Plaintiff cites several cases that it claims support the proposition that a plaintiff can voluntarily dismiss part of an action by a notice pursuant to Rule 41(a). (Dkt. No. 32 at 2).
First, in Bowers v. National Collegiate Athletic Ass'n, 346 F.3d 402, 413 (3d Cir. 2003), a party filed a notice of dismissal of its third-party complaint against one of several defendants. The Third Circuit stated that “we see no reason why Temple should not be able partially to dismiss its third-party complaint as authorized by Rule 41(a).” Id. The Third Circuit did question whether the notice was effective when it was filed because it was filed in the district court when the case was on appeal, but remanded “on the basis of our understanding that Temple continues to wish to dismiss Memphis from the case and thus, on the remand we are ordering, will refile its notice of dismissal.” Id. at 414. While the case supports the proposition that a plaintiff can use Rule 41(a) to dismiss all claims against one of many defendants, it does not speak to dismissing one claim of many against a defendant(s).
Second, in Commercial Space Mgmt. Co., Inc. v. Boeing Co., Inc., 193 F.3d 1074, 1080 (9th Cir. 1999), the Ninth Circuit held that the district court lacked the authority to impose a condition on a notice of voluntary dismissal. The case does not directly discuss dismissal of part of an action, except that it discusses the case Concha v. London, 62 F.3d 1493 (9th Cir. 1995)- where the Ninth Circuit stated that “[t]he plaintiff may dismiss either some or all of the defendants-or some or all of his claims-through a Rule 41(a)(1) notice.” Although this may be the approach of the Ninth Circuit-as noted above-courts within the Third Circuit have disagreed.

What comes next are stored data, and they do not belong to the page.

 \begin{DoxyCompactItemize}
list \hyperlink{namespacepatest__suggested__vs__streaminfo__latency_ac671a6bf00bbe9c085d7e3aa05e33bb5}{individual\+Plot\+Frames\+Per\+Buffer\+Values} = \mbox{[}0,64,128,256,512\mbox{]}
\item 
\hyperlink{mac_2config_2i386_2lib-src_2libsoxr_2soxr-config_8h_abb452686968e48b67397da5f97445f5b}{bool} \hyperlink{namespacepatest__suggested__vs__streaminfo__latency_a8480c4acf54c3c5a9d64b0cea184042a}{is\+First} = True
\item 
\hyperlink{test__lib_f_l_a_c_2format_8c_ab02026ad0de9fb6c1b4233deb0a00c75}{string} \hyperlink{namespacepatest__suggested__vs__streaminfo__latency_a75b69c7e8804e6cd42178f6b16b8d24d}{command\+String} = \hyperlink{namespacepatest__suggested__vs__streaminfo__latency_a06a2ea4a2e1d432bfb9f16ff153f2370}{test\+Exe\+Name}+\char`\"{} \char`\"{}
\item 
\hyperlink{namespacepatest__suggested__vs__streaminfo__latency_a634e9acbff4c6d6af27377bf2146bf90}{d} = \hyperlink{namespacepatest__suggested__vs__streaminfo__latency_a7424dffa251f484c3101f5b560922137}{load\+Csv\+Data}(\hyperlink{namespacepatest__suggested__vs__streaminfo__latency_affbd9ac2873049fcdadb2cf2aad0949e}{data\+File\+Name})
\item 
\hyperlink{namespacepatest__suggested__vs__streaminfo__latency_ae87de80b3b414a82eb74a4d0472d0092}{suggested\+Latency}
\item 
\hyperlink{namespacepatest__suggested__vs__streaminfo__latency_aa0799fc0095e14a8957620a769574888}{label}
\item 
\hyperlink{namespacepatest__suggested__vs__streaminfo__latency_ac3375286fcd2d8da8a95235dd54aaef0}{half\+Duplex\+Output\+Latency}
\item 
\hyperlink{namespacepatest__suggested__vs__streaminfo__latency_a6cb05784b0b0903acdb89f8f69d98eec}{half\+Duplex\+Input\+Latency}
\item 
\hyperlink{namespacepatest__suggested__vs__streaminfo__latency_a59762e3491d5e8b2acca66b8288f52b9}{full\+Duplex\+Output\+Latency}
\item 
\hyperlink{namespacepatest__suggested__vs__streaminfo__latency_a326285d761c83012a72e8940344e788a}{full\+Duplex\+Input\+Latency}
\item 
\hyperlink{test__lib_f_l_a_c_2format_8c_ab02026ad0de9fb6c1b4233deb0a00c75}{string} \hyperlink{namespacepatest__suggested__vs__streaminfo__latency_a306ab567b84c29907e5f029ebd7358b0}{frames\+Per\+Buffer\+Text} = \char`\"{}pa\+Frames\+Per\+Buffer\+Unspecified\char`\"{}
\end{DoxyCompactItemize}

Finally, Plaintiff cites Genty v. Twp. of Gloucester, 736 F.Supp. 1322 (D.N.J. 1990), aff'd sub nom. Genty v. Resolution Tr. Corp., 937 F.2d 899 (3d Cir. 1991), wherein the Court granted a motion to voluntarily dismiss several claims against one defendant (“the Township”) pursuant to Rule 41(a)(2) after analyzing whether there would be any prejudice to defendants. However, in Genty, the plaintiffs moved to dismiss all of their remaining claims after its RICO claims against the Township were dismissed “in an attempt to obtain finality to permit an appeal” of those RICO claims. Id. at 1327. Thus, the dismissal of these claims was a dismissal of the Township in its entirety since all claims were then dismissed as to the Township.
The matter in Genty was complex in that several cases were consolidated, and the case was then divided into Phase One suits and Phase Two suits. Genty, 736 F.Supp. at 1324-25. The Court stayed the Phase Two claims, while the Phase One claims progressed. Id. The dismissal of claims discussed in the opinion cited by Plaintiff was referring only to the dismissal of Phase One claims against the Township.
The Court therefore finds, in accordance with the majority approach within the Third Circuit, that Plaintiff may not use Rule 41(a)(1)(A)(i) to voluntarily dismiss only Count VIII of the Complaint, and the Notice of Dismissal is procedurally improper.
III. CONCLUSION
For the foregoing reasons, the Court will grant Defendants' Motion to Strike and strike Plaintiff's Notice of Dismissal as procedurally improper.
An appropriate Order accompanies this Memorandum Opinion.